[Start of section]

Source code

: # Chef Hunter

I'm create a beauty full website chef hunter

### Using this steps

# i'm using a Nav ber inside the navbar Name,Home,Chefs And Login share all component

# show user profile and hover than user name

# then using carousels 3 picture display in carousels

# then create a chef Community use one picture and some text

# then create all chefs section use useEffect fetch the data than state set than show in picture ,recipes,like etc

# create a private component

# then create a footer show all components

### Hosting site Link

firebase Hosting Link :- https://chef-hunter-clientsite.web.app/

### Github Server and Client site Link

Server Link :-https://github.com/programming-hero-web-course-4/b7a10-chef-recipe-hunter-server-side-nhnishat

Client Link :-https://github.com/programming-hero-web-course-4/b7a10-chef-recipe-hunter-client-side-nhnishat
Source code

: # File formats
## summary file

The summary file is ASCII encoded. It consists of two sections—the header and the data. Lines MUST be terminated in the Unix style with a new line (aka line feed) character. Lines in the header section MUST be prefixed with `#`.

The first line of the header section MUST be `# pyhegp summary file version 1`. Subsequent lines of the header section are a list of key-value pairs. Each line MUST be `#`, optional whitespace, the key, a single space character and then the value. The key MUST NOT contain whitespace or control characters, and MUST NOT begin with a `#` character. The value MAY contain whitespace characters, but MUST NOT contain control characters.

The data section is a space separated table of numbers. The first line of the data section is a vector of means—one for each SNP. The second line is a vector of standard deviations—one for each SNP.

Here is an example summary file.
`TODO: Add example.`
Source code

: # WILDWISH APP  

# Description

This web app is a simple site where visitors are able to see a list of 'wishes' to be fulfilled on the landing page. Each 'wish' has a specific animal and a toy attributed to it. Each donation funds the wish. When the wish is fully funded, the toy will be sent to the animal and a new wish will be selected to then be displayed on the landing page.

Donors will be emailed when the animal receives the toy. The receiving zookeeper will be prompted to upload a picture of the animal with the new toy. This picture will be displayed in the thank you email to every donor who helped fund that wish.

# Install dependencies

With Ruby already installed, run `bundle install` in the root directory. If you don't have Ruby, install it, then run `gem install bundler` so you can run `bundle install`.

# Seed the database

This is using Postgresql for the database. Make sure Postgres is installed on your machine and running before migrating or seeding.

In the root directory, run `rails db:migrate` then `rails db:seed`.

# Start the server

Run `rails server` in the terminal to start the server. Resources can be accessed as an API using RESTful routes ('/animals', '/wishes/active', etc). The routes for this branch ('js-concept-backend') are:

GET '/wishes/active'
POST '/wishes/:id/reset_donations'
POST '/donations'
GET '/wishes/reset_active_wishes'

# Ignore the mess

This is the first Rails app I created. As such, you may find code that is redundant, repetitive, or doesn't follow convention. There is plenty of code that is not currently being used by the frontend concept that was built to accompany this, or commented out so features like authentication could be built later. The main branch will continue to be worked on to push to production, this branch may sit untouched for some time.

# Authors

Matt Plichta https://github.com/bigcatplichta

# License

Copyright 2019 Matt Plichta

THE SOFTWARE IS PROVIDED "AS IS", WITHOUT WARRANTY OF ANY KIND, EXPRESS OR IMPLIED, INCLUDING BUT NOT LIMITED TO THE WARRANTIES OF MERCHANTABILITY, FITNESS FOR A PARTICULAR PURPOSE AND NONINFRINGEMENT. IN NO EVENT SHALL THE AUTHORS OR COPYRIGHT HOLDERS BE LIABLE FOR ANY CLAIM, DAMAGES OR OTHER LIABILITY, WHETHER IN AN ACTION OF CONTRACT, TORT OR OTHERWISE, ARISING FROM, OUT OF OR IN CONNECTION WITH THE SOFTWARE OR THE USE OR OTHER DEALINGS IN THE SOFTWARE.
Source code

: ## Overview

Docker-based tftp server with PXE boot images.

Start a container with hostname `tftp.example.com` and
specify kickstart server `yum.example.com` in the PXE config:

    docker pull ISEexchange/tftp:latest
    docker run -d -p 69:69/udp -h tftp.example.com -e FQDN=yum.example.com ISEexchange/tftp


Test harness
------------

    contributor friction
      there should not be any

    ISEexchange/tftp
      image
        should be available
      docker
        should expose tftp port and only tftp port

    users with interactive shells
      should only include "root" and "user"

[End of section]

Could you return all lines from the records that include the word "Plichta"?

Matt Plichta https://github.com/bigcatplichta
Copyright 2019 Matt Plichta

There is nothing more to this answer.